Before the chapter, a shout out to my best friend! She sent me a song, (According to You by Orianthi), and it made me realize just because one boy says I'm aggressive, ugly, and a Twilight freak, and too much of a nerd, it doesn't mean another boy won't think that I can defend myself, that I'm cute and that Twilight is ok, and that being smart is a virtue, and not something I do for a living, because trust me, no one pays me to get straight As. This chapter will also start off depressing. I'm so very sorry. I start school tomorrow, so it'll take me longer to update.


BPOV:

Life sucks, and then you die. Yeah, I should be so lucky. I'd already read Crack of Dawn, but the quote still stuck with me. My life did suck. I live my whole seventeen years without interference from strangers, I come here, and my life turns into a mess thanks to one family. One person, I could say. I was depressed, but I didn't let it show, because it would hurt my father.

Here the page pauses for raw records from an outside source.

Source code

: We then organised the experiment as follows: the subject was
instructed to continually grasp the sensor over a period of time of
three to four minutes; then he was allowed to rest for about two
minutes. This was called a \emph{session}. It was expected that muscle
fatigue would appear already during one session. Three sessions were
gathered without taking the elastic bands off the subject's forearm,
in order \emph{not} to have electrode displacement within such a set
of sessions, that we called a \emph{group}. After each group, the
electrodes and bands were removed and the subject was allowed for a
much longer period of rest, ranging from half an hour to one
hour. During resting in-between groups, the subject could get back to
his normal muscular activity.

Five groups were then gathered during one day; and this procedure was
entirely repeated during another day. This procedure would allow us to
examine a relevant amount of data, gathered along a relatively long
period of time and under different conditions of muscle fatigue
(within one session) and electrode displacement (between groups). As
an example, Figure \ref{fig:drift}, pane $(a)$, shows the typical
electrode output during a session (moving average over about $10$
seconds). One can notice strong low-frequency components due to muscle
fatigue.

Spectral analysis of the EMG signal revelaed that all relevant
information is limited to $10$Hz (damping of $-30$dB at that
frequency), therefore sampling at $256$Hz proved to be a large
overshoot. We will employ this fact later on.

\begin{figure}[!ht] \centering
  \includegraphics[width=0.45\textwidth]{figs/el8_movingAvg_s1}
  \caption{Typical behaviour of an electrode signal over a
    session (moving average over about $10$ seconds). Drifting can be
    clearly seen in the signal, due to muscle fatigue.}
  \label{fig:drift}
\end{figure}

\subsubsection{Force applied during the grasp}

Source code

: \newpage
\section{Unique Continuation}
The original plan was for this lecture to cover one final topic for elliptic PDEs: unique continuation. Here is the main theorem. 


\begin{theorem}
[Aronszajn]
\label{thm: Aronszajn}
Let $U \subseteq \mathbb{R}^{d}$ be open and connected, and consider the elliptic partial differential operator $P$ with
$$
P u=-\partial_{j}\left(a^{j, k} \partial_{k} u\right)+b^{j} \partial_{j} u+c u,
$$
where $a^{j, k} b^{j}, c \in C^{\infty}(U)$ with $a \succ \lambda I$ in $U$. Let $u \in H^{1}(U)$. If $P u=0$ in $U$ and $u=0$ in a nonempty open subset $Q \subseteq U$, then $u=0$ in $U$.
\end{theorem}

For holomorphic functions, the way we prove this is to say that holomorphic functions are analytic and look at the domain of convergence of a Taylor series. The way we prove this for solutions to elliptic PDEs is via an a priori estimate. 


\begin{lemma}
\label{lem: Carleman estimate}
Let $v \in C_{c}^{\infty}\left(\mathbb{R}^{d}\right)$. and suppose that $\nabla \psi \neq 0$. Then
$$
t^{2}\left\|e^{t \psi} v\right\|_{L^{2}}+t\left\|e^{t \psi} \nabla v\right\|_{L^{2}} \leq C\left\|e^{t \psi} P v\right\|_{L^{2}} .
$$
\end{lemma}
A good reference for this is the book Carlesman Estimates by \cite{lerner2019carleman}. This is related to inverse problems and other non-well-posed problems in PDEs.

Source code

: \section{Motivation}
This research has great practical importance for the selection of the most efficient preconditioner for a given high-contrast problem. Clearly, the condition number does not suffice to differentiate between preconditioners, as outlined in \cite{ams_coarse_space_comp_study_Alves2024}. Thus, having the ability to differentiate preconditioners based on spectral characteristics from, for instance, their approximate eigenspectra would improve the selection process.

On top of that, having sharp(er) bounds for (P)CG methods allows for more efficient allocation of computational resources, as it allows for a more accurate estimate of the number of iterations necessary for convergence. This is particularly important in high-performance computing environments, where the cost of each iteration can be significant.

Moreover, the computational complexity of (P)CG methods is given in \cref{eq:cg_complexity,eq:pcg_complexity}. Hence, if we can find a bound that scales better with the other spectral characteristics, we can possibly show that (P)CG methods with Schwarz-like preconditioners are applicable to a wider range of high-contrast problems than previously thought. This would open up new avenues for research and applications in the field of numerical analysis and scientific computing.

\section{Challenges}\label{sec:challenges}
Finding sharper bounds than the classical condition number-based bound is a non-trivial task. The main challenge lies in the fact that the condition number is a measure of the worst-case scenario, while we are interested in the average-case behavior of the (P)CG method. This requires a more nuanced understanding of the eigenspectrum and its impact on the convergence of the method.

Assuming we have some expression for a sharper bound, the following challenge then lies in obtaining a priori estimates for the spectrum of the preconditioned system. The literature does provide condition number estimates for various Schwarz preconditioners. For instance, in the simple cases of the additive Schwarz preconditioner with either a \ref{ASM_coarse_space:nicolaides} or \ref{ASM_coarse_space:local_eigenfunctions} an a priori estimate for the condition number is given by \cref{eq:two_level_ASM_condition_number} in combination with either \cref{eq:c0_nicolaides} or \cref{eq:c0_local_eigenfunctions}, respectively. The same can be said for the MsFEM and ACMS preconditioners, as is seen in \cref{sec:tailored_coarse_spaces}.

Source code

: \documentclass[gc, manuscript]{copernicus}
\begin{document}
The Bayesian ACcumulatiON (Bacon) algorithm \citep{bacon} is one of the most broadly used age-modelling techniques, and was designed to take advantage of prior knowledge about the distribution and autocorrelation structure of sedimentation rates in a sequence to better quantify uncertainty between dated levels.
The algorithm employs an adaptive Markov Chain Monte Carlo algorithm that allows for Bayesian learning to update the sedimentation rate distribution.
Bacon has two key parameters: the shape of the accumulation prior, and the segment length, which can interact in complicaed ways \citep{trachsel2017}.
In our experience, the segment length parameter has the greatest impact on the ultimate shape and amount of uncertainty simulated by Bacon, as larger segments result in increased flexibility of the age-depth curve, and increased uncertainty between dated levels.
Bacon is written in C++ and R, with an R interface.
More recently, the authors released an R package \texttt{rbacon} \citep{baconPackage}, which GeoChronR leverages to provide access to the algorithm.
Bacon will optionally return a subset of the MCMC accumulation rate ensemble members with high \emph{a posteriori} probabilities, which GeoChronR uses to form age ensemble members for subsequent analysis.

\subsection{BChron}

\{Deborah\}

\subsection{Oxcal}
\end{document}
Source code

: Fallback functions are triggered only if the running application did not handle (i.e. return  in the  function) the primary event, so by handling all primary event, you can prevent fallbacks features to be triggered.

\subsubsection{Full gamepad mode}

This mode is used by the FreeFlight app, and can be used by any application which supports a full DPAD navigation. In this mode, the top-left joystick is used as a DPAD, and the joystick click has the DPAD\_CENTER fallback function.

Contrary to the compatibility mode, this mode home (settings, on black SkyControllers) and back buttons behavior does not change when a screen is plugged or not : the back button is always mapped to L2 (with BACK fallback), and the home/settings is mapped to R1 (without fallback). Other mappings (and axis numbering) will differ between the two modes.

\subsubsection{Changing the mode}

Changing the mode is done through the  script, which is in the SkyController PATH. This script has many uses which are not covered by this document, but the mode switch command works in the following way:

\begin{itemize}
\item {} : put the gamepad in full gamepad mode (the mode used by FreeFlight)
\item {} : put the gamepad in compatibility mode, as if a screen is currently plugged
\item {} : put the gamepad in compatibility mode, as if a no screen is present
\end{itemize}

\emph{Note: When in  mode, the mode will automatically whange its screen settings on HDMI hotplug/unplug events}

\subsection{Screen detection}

I wrote the song and recorded it on my laptop, but then I had nothing else to do. I was bored. I was miserable. And the only person I wanted to talk to had made me this way. Edward hurt me. And this is just what I knew would happen, but didn't believe it. I'd been so care-free and happy I'd ignored the writing on the wall. Edward was too good for someone like me. Someone average. Someone who's goal in life was to graduate high school with good grades, get a scholarship and go to college, then work either as an English teacher or writing books.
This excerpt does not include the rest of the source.